Para cerrar este círculo que durante cincuenta años me ha procurado amar sin objeciones las canciones de este gran músico, aquel sueño de conocerlo se realizó… más o menos. Fui invitado a cantar en su propio pueblo, Sète, y en L’Espace que lleva su nombre, y que se levanta a pocos metros de su tumba. Un honor incalculable para un chico de Teruel. El recinto estaba repleto en aquella tarde de agosto, cuando, acompañado por  los franceses Les Tontons Georges Trio, comencé con Saturne. Era feliz. Y se me ocurrió entonar L’orage(La tormenta). Fue una provocación. En un suspiro los cielos se cabrearon, rompieron su modorra estival y lanzaron sobre la villa de Sète toda su irritación; cayeron rayos, truenos, piedras y ventoleras. “Hacía años que no contemplaba una tormenta como esta”, dijo un paisano de la localidad. Es posible que Brassens se hubiese incomodado ante mi desparpajo, mi osadía y mi falta de respeto. Siempre que vuelvo a cantar L’orage miro hacia arriba y pido perdón.

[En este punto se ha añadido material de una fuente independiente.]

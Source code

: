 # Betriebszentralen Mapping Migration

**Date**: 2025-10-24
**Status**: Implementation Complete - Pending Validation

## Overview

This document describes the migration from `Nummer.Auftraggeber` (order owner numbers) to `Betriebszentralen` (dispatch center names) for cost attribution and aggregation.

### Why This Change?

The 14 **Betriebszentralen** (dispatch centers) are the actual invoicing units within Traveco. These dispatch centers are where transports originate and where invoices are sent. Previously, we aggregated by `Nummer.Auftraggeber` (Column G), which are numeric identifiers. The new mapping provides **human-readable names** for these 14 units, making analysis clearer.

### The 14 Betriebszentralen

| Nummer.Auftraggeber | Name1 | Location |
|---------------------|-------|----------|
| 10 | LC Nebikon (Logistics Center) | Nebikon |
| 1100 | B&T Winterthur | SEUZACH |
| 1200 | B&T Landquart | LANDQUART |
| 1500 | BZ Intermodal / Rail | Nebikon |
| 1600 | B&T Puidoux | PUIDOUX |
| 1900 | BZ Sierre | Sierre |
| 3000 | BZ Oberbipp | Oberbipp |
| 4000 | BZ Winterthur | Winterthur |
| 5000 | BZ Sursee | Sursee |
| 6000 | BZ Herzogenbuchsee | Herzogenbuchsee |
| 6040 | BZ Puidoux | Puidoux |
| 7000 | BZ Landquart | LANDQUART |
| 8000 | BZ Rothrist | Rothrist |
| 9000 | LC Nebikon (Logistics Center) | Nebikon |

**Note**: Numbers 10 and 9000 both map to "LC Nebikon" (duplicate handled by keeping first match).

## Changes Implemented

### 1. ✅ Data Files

Georges Brassens falleció de un cáncer de intestino, el 29 de octubre de 1981, en un pueblo cercano a Sète, en la casa de su médico y amigo Bousquet. Sufrió toda su vida insoportables dolores causados por las piedras en el riñón y lo contó en su emotiva Dieux, s’il existe, ilexagère (“Cuando me preguntan por qué a veces dejo el escenario a mitad de un concierto, no es por falta de respeto; es que voy a mear una piedra”, confesó con evidente humor). Amante de los gatos y los loros, fumador empedernido de pipa (“Soy más fumador que cantante”, soltó con desparpajo, “por eso a menudo canto con la pipa en la boca”). Reposa en el Cementerio de los Pobres, en una tumba, con su hermana, su cuñado y Joha, y cuya lápida solo contiene un medallón con una pequeña fotografía y escrito “Georges Brassens. 1921-1981”. No hace falta más. Es el reflejo de su personalidad modesta y desconfiada de adjetivos altaneros, ajeno a mundanas vanidades. Al fin y al cabo, el cantante más amado de Francia.

Joaquín Carbonell es cantautor y turolense. Autor de dos CD’s con versiones en español de canciones de Georges Brassens: “Carbonell canta a Brassens”, con Joaquín Sabina y Pi de la Serra y “Homenage àtrois”, con Tonton Georges Trio.